Me dijo cómo se llamaba la película y empecé a buscarla en las páginas de cultura. A pesar de que necesitaba una ducha urgente, lo cierto es que era un tipo bastante atractivo. Encontré una pequeña nota sobre la peli y dejé que la leyese.
—Moltes gràcies —me devolvió el diario—. Sale mi nombre—. Y con su porro señaló
un nombre.
—Ah, muy bien, felicidades.
Y volví a leer a mi aire, probablemente las páginas deportivas, que ayer eran muchas. Identificó mi desdén barcelonés con que yo no creía su historia, con que no me tragaba que el nombre señalado fuese el suyo. Y entonces sacó la visa y acreditó sus palabras.

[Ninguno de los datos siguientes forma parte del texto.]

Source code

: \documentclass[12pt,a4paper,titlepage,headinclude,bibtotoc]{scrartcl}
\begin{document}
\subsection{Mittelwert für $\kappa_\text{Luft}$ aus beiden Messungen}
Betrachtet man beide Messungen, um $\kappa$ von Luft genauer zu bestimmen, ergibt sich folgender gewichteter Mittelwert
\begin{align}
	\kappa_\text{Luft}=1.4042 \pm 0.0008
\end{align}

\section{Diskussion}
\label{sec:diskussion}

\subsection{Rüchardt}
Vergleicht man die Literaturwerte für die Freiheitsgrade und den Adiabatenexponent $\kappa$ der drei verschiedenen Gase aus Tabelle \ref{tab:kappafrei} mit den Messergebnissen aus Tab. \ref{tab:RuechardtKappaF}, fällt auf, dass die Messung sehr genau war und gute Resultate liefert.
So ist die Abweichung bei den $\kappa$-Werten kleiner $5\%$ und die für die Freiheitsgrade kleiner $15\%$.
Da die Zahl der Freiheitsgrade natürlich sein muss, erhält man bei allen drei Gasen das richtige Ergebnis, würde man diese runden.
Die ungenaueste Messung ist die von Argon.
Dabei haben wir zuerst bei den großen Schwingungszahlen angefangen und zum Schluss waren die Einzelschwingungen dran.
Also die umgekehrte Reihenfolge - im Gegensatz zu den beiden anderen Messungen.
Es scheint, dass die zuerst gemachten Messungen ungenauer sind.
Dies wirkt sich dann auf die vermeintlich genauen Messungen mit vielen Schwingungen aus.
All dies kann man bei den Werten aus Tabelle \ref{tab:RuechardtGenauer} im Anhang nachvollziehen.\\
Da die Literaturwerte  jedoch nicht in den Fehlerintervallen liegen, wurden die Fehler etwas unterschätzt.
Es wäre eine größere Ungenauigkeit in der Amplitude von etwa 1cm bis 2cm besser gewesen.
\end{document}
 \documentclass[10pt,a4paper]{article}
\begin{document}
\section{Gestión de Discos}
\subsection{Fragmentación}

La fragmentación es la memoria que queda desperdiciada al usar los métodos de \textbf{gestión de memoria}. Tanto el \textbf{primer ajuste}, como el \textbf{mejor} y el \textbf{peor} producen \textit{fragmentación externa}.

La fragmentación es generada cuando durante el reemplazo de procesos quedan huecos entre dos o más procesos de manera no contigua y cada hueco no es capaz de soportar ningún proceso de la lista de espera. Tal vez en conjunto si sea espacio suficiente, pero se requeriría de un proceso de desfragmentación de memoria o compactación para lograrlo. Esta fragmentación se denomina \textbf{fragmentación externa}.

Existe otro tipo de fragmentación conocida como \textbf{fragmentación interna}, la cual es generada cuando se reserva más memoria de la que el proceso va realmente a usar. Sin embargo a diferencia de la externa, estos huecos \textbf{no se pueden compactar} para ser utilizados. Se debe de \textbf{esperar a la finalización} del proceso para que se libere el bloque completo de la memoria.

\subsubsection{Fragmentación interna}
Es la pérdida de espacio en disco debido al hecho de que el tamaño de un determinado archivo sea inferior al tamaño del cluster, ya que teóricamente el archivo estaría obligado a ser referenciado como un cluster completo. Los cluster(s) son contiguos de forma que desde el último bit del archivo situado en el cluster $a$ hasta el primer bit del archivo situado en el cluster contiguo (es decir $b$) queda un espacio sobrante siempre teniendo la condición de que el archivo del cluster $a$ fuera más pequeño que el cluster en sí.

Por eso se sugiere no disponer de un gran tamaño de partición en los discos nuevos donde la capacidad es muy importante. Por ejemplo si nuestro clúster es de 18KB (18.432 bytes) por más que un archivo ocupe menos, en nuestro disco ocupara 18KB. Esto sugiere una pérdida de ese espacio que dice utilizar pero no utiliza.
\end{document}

—¿Lo ves?, soy yo —los dos nombres coincidían.
Mientras me explicaba no sé qué sobre el director, pensaba yo en que la conversación coloquial nunca dejará de sorprenderme. Hubiese bastado con que él reforzase la verdad de su discurso de un modo clásico (“Este soy yo, en serio” o, incluso, el más solemne “Este es mi nombre, lo juro”), pero el sintió la necesidad de ir más allá y acreditar.
Por la noche, seguía dándole vueltas a eso de acreditar vía Visa. Desde luego, existen modos bien diversos de entender el término “tarjeta de crédito”: un pase de 10 viajes en autobús, 8 euros; dotar de credibilidad a tus palabras, no tiene precio.